Puppy in lap and cold drink in hand, I sit and wait for Saturday to start. Behind me, the sun sets over the Turkwell River. Life is sweet.


Today was probably the coolest day of study abroad so far. Relieved of the constant anxiety of leaving, we walked around with a lighter step, breathing fully for the first time in days. We are so unbelievably lucky.


We start the day with a lecture and then a drive to the South Turkwel site, where a multitude of fossils have been found. We do so with Robert Foley, a professor and anthropologist from Cambridge, and Kevin, our own professor. On the ground, Rob points out middle stone age tools. We hold them in our hands and marvel at the craftsmanship.
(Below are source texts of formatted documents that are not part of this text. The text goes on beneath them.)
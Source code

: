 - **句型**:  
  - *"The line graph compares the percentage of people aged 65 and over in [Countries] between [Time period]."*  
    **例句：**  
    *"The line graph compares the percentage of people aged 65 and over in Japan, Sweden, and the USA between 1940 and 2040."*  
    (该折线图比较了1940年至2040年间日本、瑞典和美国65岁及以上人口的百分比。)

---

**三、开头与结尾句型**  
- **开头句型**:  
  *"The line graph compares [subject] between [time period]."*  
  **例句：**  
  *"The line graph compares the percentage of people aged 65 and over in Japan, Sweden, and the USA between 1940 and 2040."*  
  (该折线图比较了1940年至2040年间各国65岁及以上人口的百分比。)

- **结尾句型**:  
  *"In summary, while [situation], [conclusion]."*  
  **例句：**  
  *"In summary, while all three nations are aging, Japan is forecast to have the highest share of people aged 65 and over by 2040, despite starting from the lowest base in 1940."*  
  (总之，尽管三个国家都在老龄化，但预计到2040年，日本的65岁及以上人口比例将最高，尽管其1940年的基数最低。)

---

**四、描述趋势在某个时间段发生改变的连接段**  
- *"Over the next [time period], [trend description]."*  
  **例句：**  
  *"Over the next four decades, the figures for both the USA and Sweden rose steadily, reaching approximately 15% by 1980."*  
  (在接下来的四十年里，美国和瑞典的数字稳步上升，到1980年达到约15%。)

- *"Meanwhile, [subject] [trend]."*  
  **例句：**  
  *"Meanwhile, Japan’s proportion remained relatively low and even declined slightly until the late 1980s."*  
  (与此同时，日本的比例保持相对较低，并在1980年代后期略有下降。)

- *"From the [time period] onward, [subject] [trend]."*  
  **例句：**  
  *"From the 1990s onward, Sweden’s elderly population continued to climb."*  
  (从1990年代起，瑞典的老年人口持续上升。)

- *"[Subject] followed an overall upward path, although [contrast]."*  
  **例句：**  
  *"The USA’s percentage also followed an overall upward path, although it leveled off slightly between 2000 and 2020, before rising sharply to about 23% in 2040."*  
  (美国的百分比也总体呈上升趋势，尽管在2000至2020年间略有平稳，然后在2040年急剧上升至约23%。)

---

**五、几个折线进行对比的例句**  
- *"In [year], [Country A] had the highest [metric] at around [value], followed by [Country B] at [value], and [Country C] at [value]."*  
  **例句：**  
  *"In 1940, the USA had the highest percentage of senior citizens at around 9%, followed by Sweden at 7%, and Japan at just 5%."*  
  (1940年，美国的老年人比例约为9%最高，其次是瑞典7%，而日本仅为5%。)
Keen to identify more tools, calls of "Kevin!" ring out over the landscape every two minutes onward.


The day is outstandingly hot and under the desert sun we swelter. I am in a constant state of sweatiness here. It doesn't matter whether I am freshly showered or hours into a field day, I am always always damp. In sites like South Turkwel, however, it's easy to forget. I stare out the ground, block out the heat, and gape at the ancient tools and bones and possibility, even as a group of goats rolls through, trampling precious material underfoot.
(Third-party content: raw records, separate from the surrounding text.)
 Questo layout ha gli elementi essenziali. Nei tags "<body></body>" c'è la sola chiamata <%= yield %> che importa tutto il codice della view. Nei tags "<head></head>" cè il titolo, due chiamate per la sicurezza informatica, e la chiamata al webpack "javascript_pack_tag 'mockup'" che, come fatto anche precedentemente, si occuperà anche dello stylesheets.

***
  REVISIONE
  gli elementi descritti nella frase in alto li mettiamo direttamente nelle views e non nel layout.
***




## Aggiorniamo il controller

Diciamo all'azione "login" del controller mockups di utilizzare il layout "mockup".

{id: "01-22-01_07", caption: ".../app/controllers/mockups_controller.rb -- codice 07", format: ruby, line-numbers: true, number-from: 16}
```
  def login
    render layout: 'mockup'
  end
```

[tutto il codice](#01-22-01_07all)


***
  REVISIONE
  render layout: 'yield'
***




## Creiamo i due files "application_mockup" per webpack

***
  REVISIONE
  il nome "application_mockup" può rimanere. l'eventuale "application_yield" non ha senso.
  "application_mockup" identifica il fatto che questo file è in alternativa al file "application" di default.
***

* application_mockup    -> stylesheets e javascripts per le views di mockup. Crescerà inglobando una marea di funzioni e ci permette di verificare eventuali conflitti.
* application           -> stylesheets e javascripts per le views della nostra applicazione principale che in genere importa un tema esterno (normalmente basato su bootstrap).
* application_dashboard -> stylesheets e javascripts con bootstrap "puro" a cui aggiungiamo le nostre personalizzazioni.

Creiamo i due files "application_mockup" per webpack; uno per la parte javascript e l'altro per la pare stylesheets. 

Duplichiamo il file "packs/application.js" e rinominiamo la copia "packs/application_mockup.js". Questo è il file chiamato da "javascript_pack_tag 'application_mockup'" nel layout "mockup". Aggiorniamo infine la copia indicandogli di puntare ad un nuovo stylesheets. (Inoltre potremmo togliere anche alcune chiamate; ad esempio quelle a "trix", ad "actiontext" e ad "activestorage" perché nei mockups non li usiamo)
But it is after lunch that the real fun begins. We go to the archives, where they keep most of the full fossils, and ooh and ahh as shelves are pulled out to reveal entire megacroc jaws, dinosaur femur fragments, and ancient bovid skulls. The puppy continuously tries to follow us in (we carry her everywhere) and it is only when she starts to pull the plastic cover off a dinosaur fossil that she is relegated to the outside patio for good. Afterwards, we go to the lab of Marta Mirazón Lahr, where she shows us the human skeletons she has found through the course of her career. These are some of the only hominin skeletons ever found in Kenya. Each skull she shows us has made the cover of "Nature". And yet, she is both incredibly humble and an unabashed storyteller, taking us through her discoveries with an almost theatrical flourish. She describes theories of war, shows us the exact spots she has found arrowheads embedded in spine, and recreates the crushing blow that would have smashed the skull she holds in her hands. It is an extraordinary afternoon, spent in a stiflingly hot closet of a room, and I cannot stop smiling.


The land we stand on holds thousands of stories all layered over the other. Sand has shifted, rivers have dried and refilled in new locations, and time has deposited itself in vibrant sediment layers. This landscape is both a painting and a life sized puzzle, offering us information about the world long ago.